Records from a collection
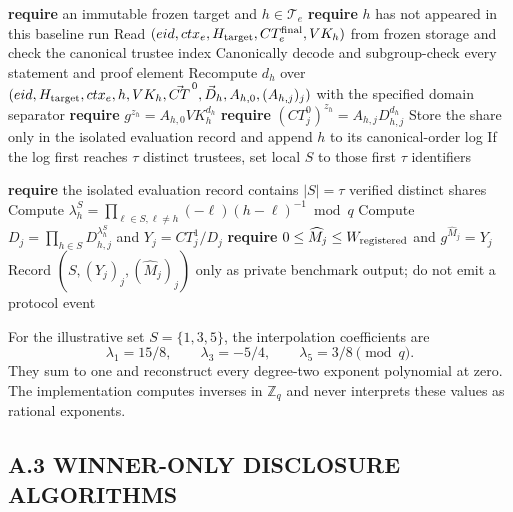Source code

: \documentclass[pdflatex,sn-mathphys-num]{sn-jnl}%
\theoremstyle{thmstyleone}%
\theoremstyle{thmstyletwo}%
\theoremstyle{thmstylethree}%
\begin{document}
\begin{appendices}
\begin{algorithm}[H]
\caption{$\mathsf{BaselineVerifyThresholdShare}(eid,h,\vec D_h,\pi_h^{\rm dec})$ (evaluation only)}
\label{alg:submit-threshold-share}
\begin{algorithmic}[1]
\State \textbf{require} an immutable frozen target and $h\in\mathcal T_e$
\State \textbf{require} $h$ has not appeared in this baseline run
\State Read $(eid,ctx_e,H_{\rm target},CT_e^{\rm final},VK_h)$ from frozen storage and check the canonical trustee index
\State Canonically decode and subgroup-check every statement and proof element
\State Recompute $d_h$ over $(eid,H_{\rm target},ctx_e,h,VK_h,\vec{CT}^{\,0},\vec D_h,A_{h,0},(A_{h,j})_j)$ with the specified domain separator
\State \textbf{require} $g^{z_h}=A_{h,0}VK_h^{d_h}$
  \State \textbf{require} $(CT_j^0)^{z_h}=A_{h,j}D_{h,j}^{d_h}$
\EndFor
\State Store the share only in the isolated evaluation record and append $h$ to its canonical-order log
\State If the log first reaches $\tau$ distinct trustees, set local $S$ to those first $\tau$ identifiers
\end{algorithmic}
\end{algorithm}

\begin{algorithm}[H]
\caption{$\mathsf{EvaluateFullTallyBaseline}(eid,(\widehat M_j)_j)$ (evaluation only)}
\label{alg:finalize-threshold-tally}
\begin{algorithmic}[1]
\State \textbf{require} the isolated evaluation record contains $|S|=\tau$ verified distinct shares
  \State Compute $\lambda_h^S=\prod_{\ell\in S,\ell\neq h}(-\ell)(h-\ell)^{-1}\bmod q$
\EndFor
{}
  \State Compute $D_j=\prod_{h\in S}D_{h,j}^{\lambda_h^S}$ and $Y_j=CT_j^1/D_j$
  \State \textbf{require} $0\leq\widehat M_j\leq W_{\rm registered}$ and $g^{\widehat M_j}=Y_j$
\EndFor
\State Record $(S,(Y_j)_j,(\widehat M_j)_j)$ only as private benchmark output; do not emit a protocol event
\end{algorithmic}
\end{algorithm}

For the illustrative set $S=\{1,3,5\}$, the interpolation coefficients are
\[
 \lambda_1=15/8,\qquad \lambda_3=-5/4,
 \qquad \lambda_5=3/8\pmod q.
\]
They sum to one and reconstruct every degree-two exponent polynomial at zero.
The implementation computes inverses in $\mathbb Z_q$ and never interprets
these values as rational exponents.

\subsection*{A.3 WINNER-ONLY DISCLOSURE ALGORITHMS}


\end{appendices}
\end{document}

**Your instructions**
Retype exactly the line with "verified distinct shares" and each line after it until the records end, and include no other line.

**Answer section**
\State \textbf{require} the isolated evaluation record contains $|S|=\tau$ verified distinct shares
  \State Compute $\lambda_h^S=\prod_{\ell\in S,\ell\neq h}(-\ell)(h-\ell)^{-1}\bmod q$
\EndFor
{}
  \State Compute $D_j=\prod_{h\in S}D_{h,j}^{\lambda_h^S}$ and $Y_j=CT_j^1/D_j$
  \State \textbf{require} $0\leq\widehat M_j\leq W_{\rm registered}$ and $g^{\widehat M_j}=Y_j$
\EndFor
\State Record $(S,(Y_j)_j,(\widehat M_j)_j)$ only as private benchmark output; do not emit a protocol event
\end{algorithmic}
\end{algorithm}

For the illustrative set $S=\{1,3,5\}$, the interpolation coefficients are
\[
 \lambda_1=15/8,\qquad \lambda_3=-5/4,
 \qquad \lambda_5=3/8\pmod q.
\]
They sum to one and reconstruct every degree-two exponent polynomial at zero.
The implementation computes inverses in $\mathbb Z_q$ and never interprets
these values as rational exponents.

\subsection*{A.3 WINNER-ONLY DISCLOSURE ALGORITHMS}


\end{appendices}
\end{document}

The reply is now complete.